To make a data-driven decision for the `max_length` hyperparameter, we will now analyze the distribution of review lengths. Crucially, we will measure length in terms of **tokens** rather than words, as this is the actual input the model will process.

**Methodology:**
1.  We will calculate the number of tokens for each review in both our cleaned training and test DataFrames.
2.  We will then plot the distributions side-by-side. This serves as a critical sanity check to ensure that the training and test sets have similar length characteristics, which validates that our test set is a fair representation for evaluation.
3.  We will calculate key statistics like the mean and 75th percentile to guide our final `max_length` selection in the subsequent data preparation steps.

In [None]:
print("--- Starting Tokenization Analysis ---")

# --- Calculate Token Lengths from DataFrames ---
print("Calculating token lengths for train and test sets...")
# --- MODIFIED: Use the 'text' column as requested ---
train_df['num_tokens'] = train_df['text'].apply(lambda x: len(tokenizer.encode(x)))
test_df['num_tokens'] = test_df['text'].apply(lambda x: len(tokenizer.encode(x)))
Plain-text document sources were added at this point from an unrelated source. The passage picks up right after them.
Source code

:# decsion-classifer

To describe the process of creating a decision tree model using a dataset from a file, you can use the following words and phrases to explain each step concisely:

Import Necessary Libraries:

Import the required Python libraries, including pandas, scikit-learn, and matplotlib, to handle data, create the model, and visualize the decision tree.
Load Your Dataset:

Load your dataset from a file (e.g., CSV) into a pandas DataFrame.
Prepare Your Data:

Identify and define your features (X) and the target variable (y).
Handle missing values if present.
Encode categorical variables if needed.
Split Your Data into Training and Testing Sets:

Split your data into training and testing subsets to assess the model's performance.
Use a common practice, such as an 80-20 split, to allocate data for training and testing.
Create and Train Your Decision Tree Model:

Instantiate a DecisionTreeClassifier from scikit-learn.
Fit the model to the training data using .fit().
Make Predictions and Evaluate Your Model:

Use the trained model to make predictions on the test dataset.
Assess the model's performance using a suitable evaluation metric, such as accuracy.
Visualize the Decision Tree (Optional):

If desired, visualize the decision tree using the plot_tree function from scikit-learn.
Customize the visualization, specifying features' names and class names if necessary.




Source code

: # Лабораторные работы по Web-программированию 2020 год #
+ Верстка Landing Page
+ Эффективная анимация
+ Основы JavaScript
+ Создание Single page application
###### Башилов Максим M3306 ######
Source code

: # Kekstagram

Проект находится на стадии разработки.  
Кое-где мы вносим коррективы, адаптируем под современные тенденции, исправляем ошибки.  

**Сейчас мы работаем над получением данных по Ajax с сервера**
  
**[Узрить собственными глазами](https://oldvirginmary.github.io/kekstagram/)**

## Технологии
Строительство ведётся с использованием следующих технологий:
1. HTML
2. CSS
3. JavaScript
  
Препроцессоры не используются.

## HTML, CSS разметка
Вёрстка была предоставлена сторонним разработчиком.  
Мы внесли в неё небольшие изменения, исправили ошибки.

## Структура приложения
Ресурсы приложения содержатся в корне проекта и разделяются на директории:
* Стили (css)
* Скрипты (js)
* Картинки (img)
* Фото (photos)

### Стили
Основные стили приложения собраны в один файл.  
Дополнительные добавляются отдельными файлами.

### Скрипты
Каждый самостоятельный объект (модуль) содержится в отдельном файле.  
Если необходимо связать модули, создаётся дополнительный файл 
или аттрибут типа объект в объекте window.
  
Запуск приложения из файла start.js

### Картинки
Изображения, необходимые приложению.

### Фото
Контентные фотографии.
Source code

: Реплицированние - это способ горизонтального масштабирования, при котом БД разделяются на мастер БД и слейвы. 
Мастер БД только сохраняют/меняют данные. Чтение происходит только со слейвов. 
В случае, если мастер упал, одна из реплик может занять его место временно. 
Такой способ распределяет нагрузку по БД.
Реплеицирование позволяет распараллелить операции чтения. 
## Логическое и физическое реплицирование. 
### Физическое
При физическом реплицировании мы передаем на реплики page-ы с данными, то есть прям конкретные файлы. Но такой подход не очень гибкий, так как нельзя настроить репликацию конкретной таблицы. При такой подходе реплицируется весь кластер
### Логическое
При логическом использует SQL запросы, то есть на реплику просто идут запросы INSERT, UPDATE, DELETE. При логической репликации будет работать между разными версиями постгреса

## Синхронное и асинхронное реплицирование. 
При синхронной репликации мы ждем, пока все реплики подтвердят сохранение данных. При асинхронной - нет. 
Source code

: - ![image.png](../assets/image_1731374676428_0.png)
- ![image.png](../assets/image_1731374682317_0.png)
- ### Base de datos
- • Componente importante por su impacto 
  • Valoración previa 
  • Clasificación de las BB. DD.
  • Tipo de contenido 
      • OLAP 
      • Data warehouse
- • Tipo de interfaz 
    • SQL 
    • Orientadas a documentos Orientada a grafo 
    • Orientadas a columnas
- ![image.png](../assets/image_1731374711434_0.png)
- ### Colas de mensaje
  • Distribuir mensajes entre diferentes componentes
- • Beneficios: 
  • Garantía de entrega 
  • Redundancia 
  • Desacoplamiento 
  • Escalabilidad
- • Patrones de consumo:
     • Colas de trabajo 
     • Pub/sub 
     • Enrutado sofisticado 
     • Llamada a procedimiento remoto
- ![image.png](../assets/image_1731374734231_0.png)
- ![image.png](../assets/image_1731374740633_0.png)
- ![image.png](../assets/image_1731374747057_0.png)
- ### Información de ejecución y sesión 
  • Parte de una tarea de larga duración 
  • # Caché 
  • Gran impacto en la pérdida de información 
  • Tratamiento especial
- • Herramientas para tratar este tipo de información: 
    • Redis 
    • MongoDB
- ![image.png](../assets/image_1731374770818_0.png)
# --- Analyze Token Length Distribution ---
# Calculate key statistics for both sets
train_mean_len = train_df['num_tokens'].mean()
train_p75_len = train_df['num_tokens'].quantile(0.75)
test_mean_len = test_df['num_tokens'].mean()
test_p75_len = test_df['num_tokens'].quantile(0.75)

print("\n--- Token Length Statistics ---")
print(f"  Training Set  | Mean: {train_mean_len:.2f} | 75th Percentile: {train_p75_len:.2f}")
print(f"  Test Set      | Mean: {test_mean_len:.2f} | 75th Percentile: {test_p75_len:.2f}")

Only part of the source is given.